Chantal Perrichon, en mai 2015. / Christophe Petit Tesson/MaxPPP
Chantal Perrichon est une combattante. Cela fait plus de 15 ans qu’à la présidence de la Ligue contre la violence routière, elle se bat pour faire baisser le nombre de personnes blessées ou décédées sur la route. Un combat qui, en France, est jugé insupportable par certains. Au point de susciter un déferlement de haine assez sidérant. La responsable associative subit depuis environ trois semaines un « harcèlement » téléphonique « profondément déstabilisant ».
La Croix : Depuis combien de temps êtes vous prise à parti en raison de votre combat contre l’insécurité routière ?

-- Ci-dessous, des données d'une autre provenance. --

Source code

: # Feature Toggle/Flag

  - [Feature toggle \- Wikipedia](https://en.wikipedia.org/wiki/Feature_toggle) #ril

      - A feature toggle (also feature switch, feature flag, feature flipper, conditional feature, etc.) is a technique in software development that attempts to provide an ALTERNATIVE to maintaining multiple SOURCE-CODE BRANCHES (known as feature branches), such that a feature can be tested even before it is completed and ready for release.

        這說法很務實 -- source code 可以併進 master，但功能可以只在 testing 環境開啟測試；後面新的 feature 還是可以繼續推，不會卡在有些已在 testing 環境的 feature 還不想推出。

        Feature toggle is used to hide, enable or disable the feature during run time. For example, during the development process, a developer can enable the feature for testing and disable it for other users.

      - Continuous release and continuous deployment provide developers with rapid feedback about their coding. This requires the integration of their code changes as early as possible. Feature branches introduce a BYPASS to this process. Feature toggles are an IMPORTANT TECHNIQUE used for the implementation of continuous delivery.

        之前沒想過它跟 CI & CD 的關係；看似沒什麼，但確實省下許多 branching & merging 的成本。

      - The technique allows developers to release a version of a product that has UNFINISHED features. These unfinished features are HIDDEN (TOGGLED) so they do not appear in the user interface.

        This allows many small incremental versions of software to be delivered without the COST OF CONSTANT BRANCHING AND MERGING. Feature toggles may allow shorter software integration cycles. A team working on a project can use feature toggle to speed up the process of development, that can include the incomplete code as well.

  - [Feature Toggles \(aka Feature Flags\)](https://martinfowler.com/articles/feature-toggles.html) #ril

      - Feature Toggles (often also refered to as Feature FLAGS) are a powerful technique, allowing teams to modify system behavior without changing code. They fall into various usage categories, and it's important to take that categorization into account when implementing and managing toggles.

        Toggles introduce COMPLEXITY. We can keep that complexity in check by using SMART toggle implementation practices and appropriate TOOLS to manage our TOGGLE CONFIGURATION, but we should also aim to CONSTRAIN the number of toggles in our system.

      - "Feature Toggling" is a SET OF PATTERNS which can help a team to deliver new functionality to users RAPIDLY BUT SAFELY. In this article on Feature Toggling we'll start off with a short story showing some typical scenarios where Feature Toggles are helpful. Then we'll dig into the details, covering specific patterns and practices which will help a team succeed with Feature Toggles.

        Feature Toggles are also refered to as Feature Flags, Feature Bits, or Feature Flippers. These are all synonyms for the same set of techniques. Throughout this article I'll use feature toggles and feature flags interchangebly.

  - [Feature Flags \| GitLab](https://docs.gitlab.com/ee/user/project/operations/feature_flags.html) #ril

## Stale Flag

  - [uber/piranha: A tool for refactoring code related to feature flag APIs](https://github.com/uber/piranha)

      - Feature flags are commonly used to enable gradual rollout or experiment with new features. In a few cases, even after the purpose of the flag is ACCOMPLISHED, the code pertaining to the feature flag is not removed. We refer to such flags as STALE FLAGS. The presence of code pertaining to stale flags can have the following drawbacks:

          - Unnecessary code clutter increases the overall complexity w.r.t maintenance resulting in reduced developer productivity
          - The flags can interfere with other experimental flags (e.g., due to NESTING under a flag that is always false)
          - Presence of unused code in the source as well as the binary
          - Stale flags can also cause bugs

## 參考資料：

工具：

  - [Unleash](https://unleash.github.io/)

Chantal Perrichon : Je suis entrée dans les années 1990 à la Ligue contre la violence routière dont je suis devenu la présidente en 2002. Quand vous vous engagez dans ce genre de combat, vous savez que cela ne sera pas de tout repos. Pas mal de gens vous écrivent pour vous dire que vous n’y connaissez rien, que les rapports scientifiques sont sans fondement. Ces courriers, je les ai reçus dès ma prise de fonction à la Ligue. Parfois, ils étaient accompagnés de mots peu aimables voire de grossièretés. Mais cela n’avait rien à voir avec ce qui se passe depuis quelques années avec le développement de ces réseaux que je qualifie d’asociaux. Il s’agit d’endroits où, sous couvert d’anonymat, prospèrent des lâches et des corbeaux qui n’ont qu’un but : vous atteindre psychologiquement en vous pourrissant la vie.
Les menaces contre des élus franchissent un nouveau pas
Concrètement, que subissez-vous ?
C. P. : Depuis plusieurs années, je suis d’abord victime de calomnies diverses. Certains affirment que je n’ai jamais conduit de ma vie, que j’ai un chauffeur, que je me déplace en Rolls. On dit aussi que je gagne de l’argent sur le dos de mon association alors que j’y ai une activité bénévole. Sur les réseaux, on me représente en ayatollah ou en djihadiste. Un jour, j’ai même reçu une balle par courrier. J’ai porté plainte mais le destinataire n’a pas pu être identifié. Et les choses n’ont cessé d’empirer depuis la mise en place, au 1er juillet 2018, du 80 km/h sur les routes où la mortalité est la plus forte. On me traite de meurtrière, en disant qu’à 80 km/h, les gens vont tellement lentement qu’ils s’endorment au volant. C’est le propre de ces réseaux asociaux : n’importe qui peut proférer des contre-vérités parfois délirantes et tout cela est classé au même niveau que le discours construit et argumenté d’un scientifique. Même en portant plainte, c’est très difficile de faire cesser ce déferlement de haine.
Depuis quelques semaines, vous êtes également victimes de harcèlement téléphonique…
C. P. : Oui. Il y a trois semaines mon numéro de portable a été diffusé sur Facebook avec la consigne de me harceler et me pourrir la vie. Et depuis, je reçois à toutes les heures du jour ou de la nuit des appels malveillants, des insultes, des menaces. Parfois, l’interlocuteur reste silencieux ou émet un grognement. Le plus souvent, il s’agit de numéros masqués mais certains appellent avec leurs numéros bien visibles. Comme s’ils avaient un sentiment de totale impunité. Psychologiquement, c’est très dur à vivre quand votre numéro personnel sert ainsi d’exutoire. Si je reçois un appel avec un numéro non identifié, je ne décroche plus, ce qui est quand même très ennuyeux dans ma vie associative et personnelle. Honnêtement, c’est un peu difficile de comprendre comment un combat pour une plus grande sécurité routière puisse déclencher toute cette violence. Mais, même si elle est insupportable, elle ne me fera pas renoncer à mes convictions.